• _What the task requires_
Across the whole listing, return each line exactly, with no images included.

.....

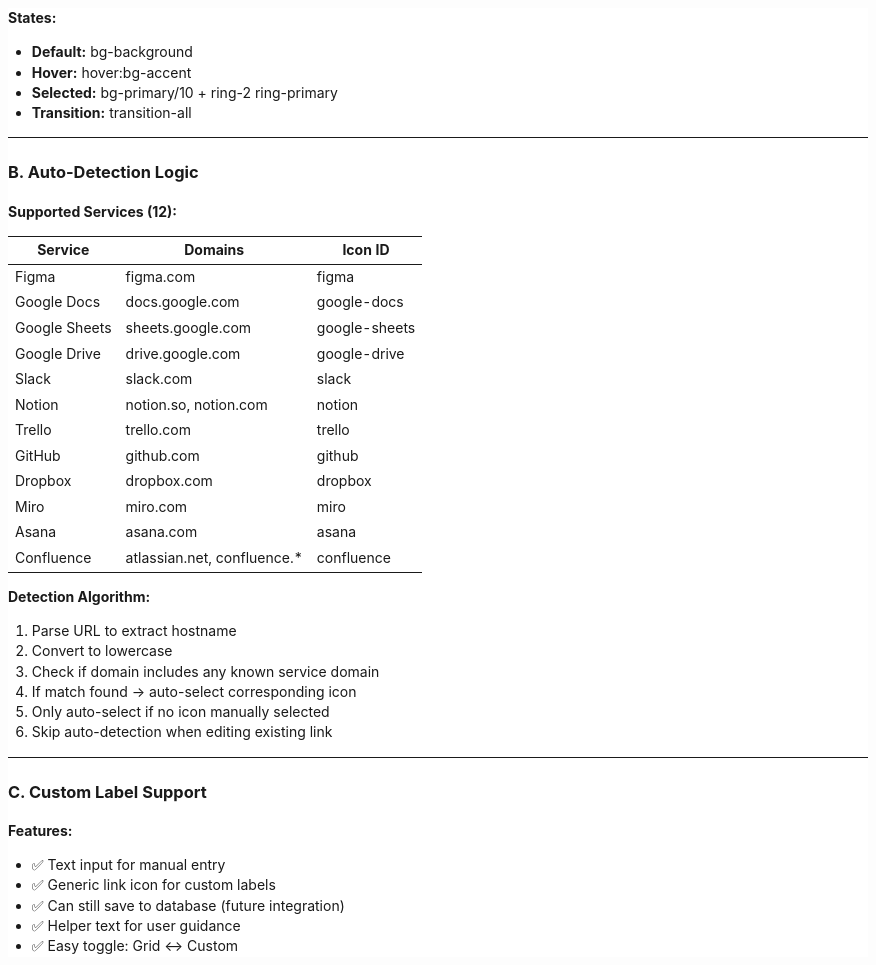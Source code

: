 **States:**
- **Default:** bg-background
- **Hover:** hover:bg-accent
- **Selected:** bg-primary/10 + ring-2 ring-primary
- **Transition:** transition-all

---

### **B. Auto-Detection Logic**

**Supported Services (12):**

| Service | Domains | Icon ID |
|---------|---------|---------|
| Figma | figma.com | figma |
| Google Docs | docs.google.com | google-docs |
| Google Sheets | sheets.google.com | google-sheets |
| Google Drive | drive.google.com | google-drive |
| Slack | slack.com | slack |
| Notion | notion.so, notion.com | notion |
| Trello | trello.com | trello |
| GitHub | github.com | github |
| Dropbox | dropbox.com | dropbox |
| Miro | miro.com | miro |
| Asana | asana.com | asana |
| Confluence | atlassian.net, confluence.* | confluence |

**Detection Algorithm:**
1. Parse URL to extract hostname
2. Convert to lowercase
3. Check if domain includes any known service domain
4. If match found → auto-select corresponding icon
5. Only auto-select if no icon manually selected
6. Skip auto-detection when editing existing link

---

### **C. Custom Label Support**

**Features:**
- ✅ Text input for manual entry
- ✅ Generic link icon for custom labels
- ✅ Can still save to database (future integration)
- ✅ Helper text for user guidance
- ✅ Easy toggle: Grid ↔ Custom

.....

• _Written solution_
Source code

: **States:**
- **Default:** bg-background
- **Hover:** hover:bg-accent
- **Selected:** bg-primary/10 + ring-2 ring-primary
- **Transition:** transition-all

---

### **B. Auto-Detection Logic**

**Supported Services (12):**

| Service | Domains | Icon ID |
|---------|---------|---------|
| Figma | figma.com | figma |
| Google Docs | docs.google.com | google-docs |
| Google Sheets | sheets.google.com | google-sheets |
| Google Drive | drive.google.com | google-drive |
| Slack | slack.com | slack |
| Notion | notion.so, notion.com | notion |
| Trello | trello.com | trello |
| GitHub | github.com | github |
| Dropbox | dropbox.com | dropbox |
| Miro | miro.com | miro |
| Asana | asana.com | asana |
| Confluence | atlassian.net, confluence.* | confluence |

**Detection Algorithm:**
1. Parse URL to extract hostname
2. Convert to lowercase
3. Check if domain includes any known service domain
4. If match found → auto-select corresponding icon
5. Only auto-select if no icon manually selected
6. Skip auto-detection when editing existing link

---

### **C. Custom Label Support**

**Features:**
- ✅ Text input for manual entry
- ✅ Generic link icon for custom labels
- ✅ Can still save to database (future integration)
- ✅ Helper text for user guidance
- ✅ Easy toggle: Grid ↔ Custom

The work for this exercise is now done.